The vectors u, v are given by u = 3i + 5j, v = i - 2j. Find scalars a, b such that a(u + v) = 8i + (b - 2)j
Hello where is the answer
To find the scalars a and b, we can start by expanding a(u + v) and equating it to 8i + (b - 2)j.
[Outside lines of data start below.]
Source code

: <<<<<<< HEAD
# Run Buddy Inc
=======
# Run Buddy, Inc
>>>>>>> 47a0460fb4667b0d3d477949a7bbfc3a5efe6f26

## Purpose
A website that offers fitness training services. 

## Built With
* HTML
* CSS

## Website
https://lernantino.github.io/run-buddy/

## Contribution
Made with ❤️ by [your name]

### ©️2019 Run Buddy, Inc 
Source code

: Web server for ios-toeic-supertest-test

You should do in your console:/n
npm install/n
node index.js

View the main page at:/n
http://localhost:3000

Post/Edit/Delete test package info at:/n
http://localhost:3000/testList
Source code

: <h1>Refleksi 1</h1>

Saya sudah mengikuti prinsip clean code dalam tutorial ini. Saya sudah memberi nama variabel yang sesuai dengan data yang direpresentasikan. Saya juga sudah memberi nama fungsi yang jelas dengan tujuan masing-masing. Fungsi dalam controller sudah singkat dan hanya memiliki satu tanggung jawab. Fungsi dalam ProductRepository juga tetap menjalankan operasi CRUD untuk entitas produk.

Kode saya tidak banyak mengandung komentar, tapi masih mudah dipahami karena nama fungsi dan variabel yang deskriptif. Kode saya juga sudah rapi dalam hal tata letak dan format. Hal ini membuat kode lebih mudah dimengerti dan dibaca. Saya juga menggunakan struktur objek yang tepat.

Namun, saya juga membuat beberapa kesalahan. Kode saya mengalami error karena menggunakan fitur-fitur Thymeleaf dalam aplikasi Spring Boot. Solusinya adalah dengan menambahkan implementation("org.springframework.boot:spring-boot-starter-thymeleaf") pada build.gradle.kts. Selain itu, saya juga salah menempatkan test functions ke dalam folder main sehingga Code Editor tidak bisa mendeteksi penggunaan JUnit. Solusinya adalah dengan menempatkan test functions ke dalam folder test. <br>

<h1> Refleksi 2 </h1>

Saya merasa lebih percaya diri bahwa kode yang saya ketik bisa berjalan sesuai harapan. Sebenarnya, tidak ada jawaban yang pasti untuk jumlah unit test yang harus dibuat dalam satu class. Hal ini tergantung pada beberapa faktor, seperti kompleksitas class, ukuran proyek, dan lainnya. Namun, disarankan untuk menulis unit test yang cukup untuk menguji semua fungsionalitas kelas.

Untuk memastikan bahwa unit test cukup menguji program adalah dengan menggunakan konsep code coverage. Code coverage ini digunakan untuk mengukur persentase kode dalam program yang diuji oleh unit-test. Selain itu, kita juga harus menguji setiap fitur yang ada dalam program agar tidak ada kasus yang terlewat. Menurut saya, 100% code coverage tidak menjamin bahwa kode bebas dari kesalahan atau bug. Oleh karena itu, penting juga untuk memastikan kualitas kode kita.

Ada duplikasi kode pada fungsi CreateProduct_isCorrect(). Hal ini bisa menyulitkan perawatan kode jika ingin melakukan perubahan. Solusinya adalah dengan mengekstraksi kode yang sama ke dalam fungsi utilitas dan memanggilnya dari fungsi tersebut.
First, let's compute the sum u + v:
u + v = (3i + 5j) + (i - 2j)
= 3i + i + 5j - 2j
= 4i + 3j
Now, we can express a(u + v) using the expanded form:
a(u + v) = a(4i + 3j)
= 4ai + 3aj
Now, we can equate this to the given vector 8i + (b - 2)j:
4ai + 3aj = 8i + (b - 2)j
To find a, we can compare the coefficients of i on both sides of the equation:
4a = 8
Dividing both sides by 4, we find:
a = 2
Now, we can substitute a = 2 back into the equation and solve for b:
4(2)i + 3(2)j = 8i + (b - 2)j
8i + 6j = 8i + (b - 2)j
Comparing the coefficients of j on both sides, we have:
6 = b - 2
Adding 2 to both sides of the equation, we find:
b = 8
Therefore, the scalars a and b that satisfy the equation a(u + v) = 8i + (b - 2)j are a = 2 and b = 8.